PRINCETON – A group of 37 residents is trying to stop construction of a proposed 150-turbine Walnut Ridge wind farm in northwest Bureau County.
The residents, whose properties are around the proposed site, claim there were “significant procedural mistakes in the [approval] process and substantial flaws in the finds” of the Bureau County Board.
They filed a 450-page, 117-count complaint last week against the Bureau County government, its County Board and each individual member, and against Walnut Ridge Wind LLC. They claim the board lacked the authority or jurisdiction to grant the original conditional use permits in August 2008, and to approve the permit extension requests in April.
According to the complaint:
n There was improper public notice of the zoning application and the request to extend those applications.
n The permits lapsed because Walnut Ridge did not act on them for 3 years.
n The original permits are void because Bureau County had no jurisdiction to issue them.

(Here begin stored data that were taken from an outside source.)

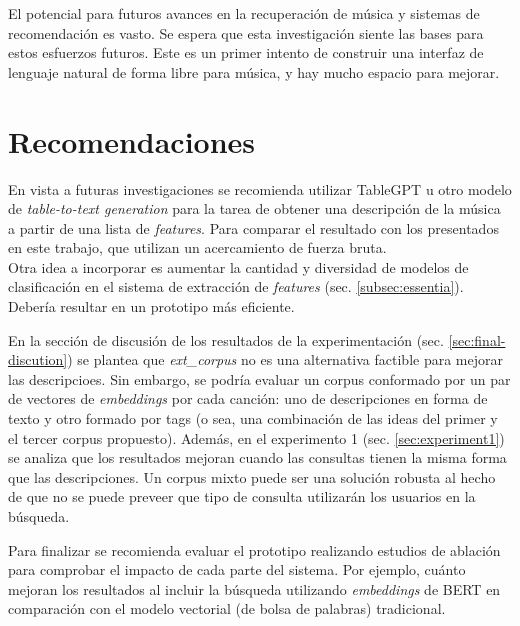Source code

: El potencial para futuros avances en la recuperación de música y sistemas de recomendación es vasto. Se espera que esta investigación siente las bases para estos esfuerzos futuros. Este es un primer intento de construir una interfaz de lenguaje natural de forma libre para música, y hay mucho espacio para mejorar.

\chapter*{Recomendaciones}
\label{chap:recommendations}

En vista a futuras investigaciones se recomienda utilizar TableGPT \cite{Gong2020TableGPTFT} u otro modelo de \textit{table-to-text generation} para la tarea de obtener una descripción de la música a partir de una lista de \textit{features}. Para comparar el resultado con los presentados en este trabajo, que utilizan un acercamiento de fuerza bruta. \\
Otra idea a incorporar es aumentar la cantidad y diversidad de modelos de clasificación en el sistema de extracción de \textit{features} (sec. \ref{subsec:essentia}). Debería resultar en un prototipo más eficiente.

En la sección de discusión de los resultados de la experimentación (sec. \ref{sec:final-discution}) se plantea que \textit{ext\_corpus} no es una alternativa factible para mejorar las descripcioes. Sin embargo, se podría evaluar un corpus conformado por un par de vectores de \textit{embeddings} por cada canción: uno de descripciones en forma de texto y otro formado por tags (o sea, una combinación de las ideas del primer y el tercer corpus propuesto). Además, en el experimento 1 (sec. \ref{sec:experiment1}) se analiza que los resultados mejoran cuando las consultas tienen la misma forma que las descripciones. Un corpus mixto puede ser una solución robusta al hecho de que no se puede preveer que tipo de consulta utilizarán los usuarios en la búsqueda.

Para finalizar se recomienda evaluar el prototipo realizando estudios de ablación para comprobar el impacto de cada parte del sistema. Por ejemplo, cuánto mejoran los resultados al incluir la búsqueda utilizando \textit{embeddings} de BERT en comparación con el modelo vectorial (de bolsa de palabras) tradicional.
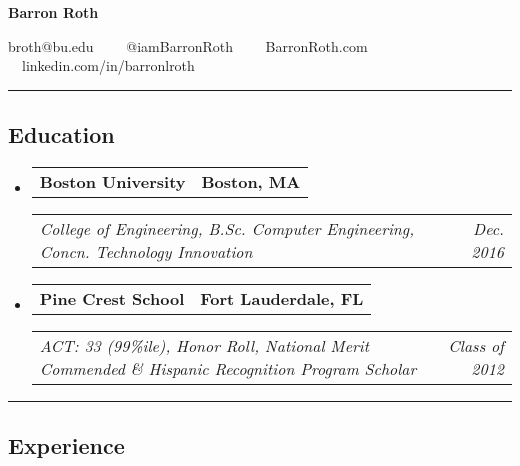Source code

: \documentclass[10pt,letterpaper]{article}
\makeatletter
\newcommand{\headerrow}[2]
{\begin{tabular*}{\linewidth}{l@{\extracolsep{\fill}}r}
	#1 &
	#2 \\
\end{tabular*}}
\makeatother
\begin{document}
\begin{center}
{\LARGE \textbf{Barron Roth}}

broth@bu.edu\ \ \textbullet
\ \ @iamBarronRoth\ \ \textbullet
\ \ BarronRoth.com\ \ \textbullet
\ \ linkedin.com/in/barronlroth

\end{center}

\hrule
\vspace{-0.9em}

\subsection*{Education}

\begin{itemize}
	\parskip=0.001em
	
	\item 
	\headerrow
	{\textbf{Boston University}}
	{\textbf{Boston, MA}}
	\headerrow
	{\emph{College of Engineering, B.Sc. Computer Engineering, Concn. Technology Innovation}}
	{\emph{Dec. 2016}}
	
	\item 
	\headerrow
	{\textbf{Pine Crest School}}
	{\textbf{Fort Lauderdale, FL}}
	\headerrow
	{\emph{ACT: 33 (99\%ile), Honor Roll, National Merit Commended \& Hispanic Recognition Program Scholar}}
	{\emph{Class of 2012}}
	
\end{itemize}


\hrule
\vspace{-0.9em}


\subsection*{Experience}
\end{document}
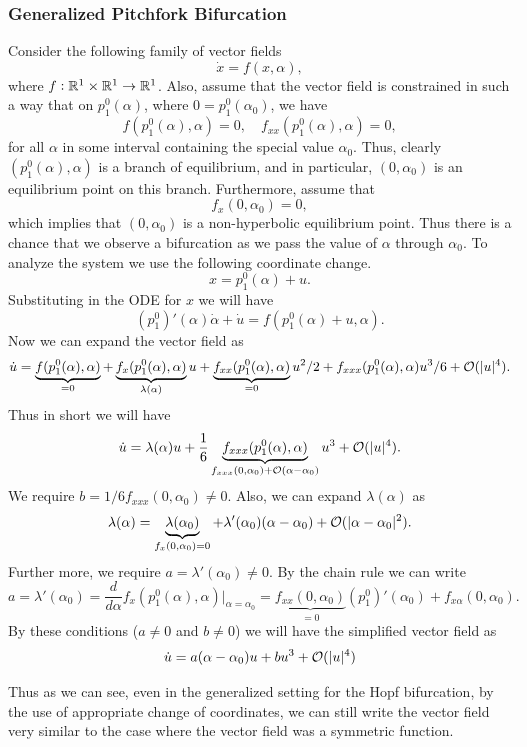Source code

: \subsubsection*{Generalized Pitchfork Bifurcation}
Consider the following family of vector fields
\[ \dot{x} = f(x,\alpha), \]
where $f: \mathbb{R}^1 \times \mathbb{R}^1 \to \mathbb{R}^1$. Also, assume that the vector field is constrained in such a way that on $p^0_1(\alpha)$, where $0 = p^0_1(\alpha_0)$, we have
\[ f(p^0_1(\alpha),\alpha) = 0,\quad f_{xx}(p^0_1(\alpha),\alpha) = 0, \]
for all $\alpha$ in some interval containing the special value $\alpha_0$. Thus, clearly $(p^0_1(\alpha),\alpha)$ is a branch of equilibrium, and in particular, $(0,\alpha_0)$ is an equilibrium point on this branch. Furthermore, assume that 
\[ f_x(0,\alpha_0) = 0, \] 
which implies that $(0,\alpha_0)$ is a non-hyperbolic equilibrium point. Thus there is a chance that we observe a bifurcation as we pass the value of $\alpha$ through $\alpha_0$. To analyze the system we use the following coordinate change.
\[ x = p^0_1(\alpha) + u. \]
Substituting in the ODE for $x$ we will have
\[ (p^0_1)'(\alpha)\dot{\alpha} + \dot{u} = f(p^0_1(\alpha) + u,\alpha).\]
Now we can expand the vector field as
\[ \dot{u} = \underbrace{f(p^0_1(\alpha),\alpha)}_{=0} + \underbrace{f_x(p^0_1(\alpha),\alpha)}_{\lambda(\alpha)}u + \underbrace{f_{xx}(p^0_1(\alpha),\alpha)}_{=0}u^2/2 + f_{xxx}(p^0_1(\alpha),\alpha)u^3/6 + \mathcal{O}(|u|^4). \]
Thus in short we will have
\[ \dot{u} = \lambda(\alpha)u + \frac{1}{6}\underbrace{f_{xxx}(p^0_1(\alpha),\alpha)}_{f_{xxx}(0,\alpha_0) + \mathcal{O}(\alpha-\alpha_0)} u^3 + \mathcal{O}(|u|^4). \]
We require $b = 1/6 f_{xxx}(0,\alpha_0) \neq 0$. Also, we can expand $\lambda(\alpha)$ as
\[ \lambda(\alpha) = \underbrace{\lambda(\alpha_0)}_{f_x(0,\alpha_0)=0} + \lambda'(\alpha_0)(\alpha-\alpha_0) + \mathcal{O}(|\alpha-\alpha_0|^2). \]
Further more, we require $a  = \lambda'(\alpha_0) \neq  0$. By the chain rule we can write
\[  a = \lambda'(\alpha_0) = \frac{d}{d\alpha} f_x(p^0_1(\alpha),\alpha) \big|_{\alpha=\alpha_0} = \underbrace{f_{xx}(0,\alpha_0)}_{=0}(p^0_1)'(\alpha_0) + f_{x\alpha}(0,\alpha_0).  \] 
By these conditions ($a \neq 0$ and $b\neq 0$) we will have the simplified vector field as
\[ \dot{u} = a(\alpha - \alpha_0) u + bu^3 + \mathcal{O}(|u|^4) \]

Thus as we can see, even in the generalized setting for the Hopf bifurcation, by the use of appropriate change of coordinates, we can still write the vector field very similar to the case where the vector field was a symmetric function.



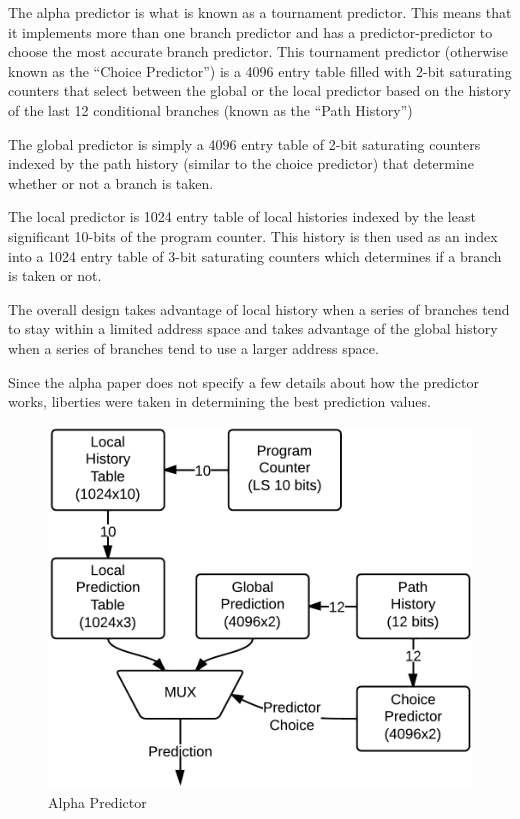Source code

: \documentclass[twocolumn]{article}
\newcommand{\centerimage}[3]{
\begin{figure}[ht!]  
\begin{center} #1
\caption{#2}
\label{#3}
\end{center}
\end{figure}}
\begin{document}
 The alpha predictor is what is known as a tournament predictor.  This
 means that it implements more than one branch predictor and has a
 predictor-predictor to choose the most accurate branch
 predictor. This tournament predictor (otherwise known as the ``Choice
 Predictor'') is a 4096 entry table filled with 2-bit saturating
 counters that select between the global or the local predictor based
 on the history of the last 12 conditional branches (known as the
 ``Path History'')

 The global predictor is simply a 4096 entry table of 2-bit saturating
 counters indexed by the path history (similar to the choice
 predictor) that determine whether or not a branch is taken.

 The local predictor is 1024 entry table of local histories indexed by
 the least significant 10-bits of the program counter. This history is
 then used as an index into a 1024 entry table of 3-bit saturating
 counters which determines if a branch is taken or not.

 The overall design takes advantage of local history when a series of
 branches tend to stay within a limited address space and takes
 advantage of the global history when a series of branches tend to use
 a larger address space.

 Since the alpha paper does not specify a few details about how the
 predictor works, liberties were taken in determining the best
 prediction values.

\centerimage{\includegraphics[width=\columnwidth]{AlphaPredictor.png}}{Alpha
  Predictor}{Alpha}
\end{document}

The complaint also asks the court to conclude, as the Bureau County Zoning Board of Appeals did with a 3-2 vote March 31, that the law did not support extending the permits.
The residents call the County Board’s extension of the permits “arbitrary and capricious” and say members failed to consider the negative impacts of the wind farm.
In their press release, the spokespersons described the plaintiffs as a very diverse group, representing individuals owning homes in close proximity to one or more of the proposed Walnut Ridge turbine towers, as well as farmers and landowners who expect their operations to be significantly harmed if the turbine towers are allowed to be built.
Steve Hamrick, a spokesman for the group, called the complaint “necessary to preserve the value of our homes and farms in the face of overwhelming evidence that the construction of so many turbine towers, so close to our property, will cause irreparable harm to the long-standing, pre-existing use and enjoyment of our property.”
Hamrick said the group is not seeking any money.
Bureau County State’s Attorney Pat Herrmann said Thursday that defendants have 30 days to reply after a subpoena is served.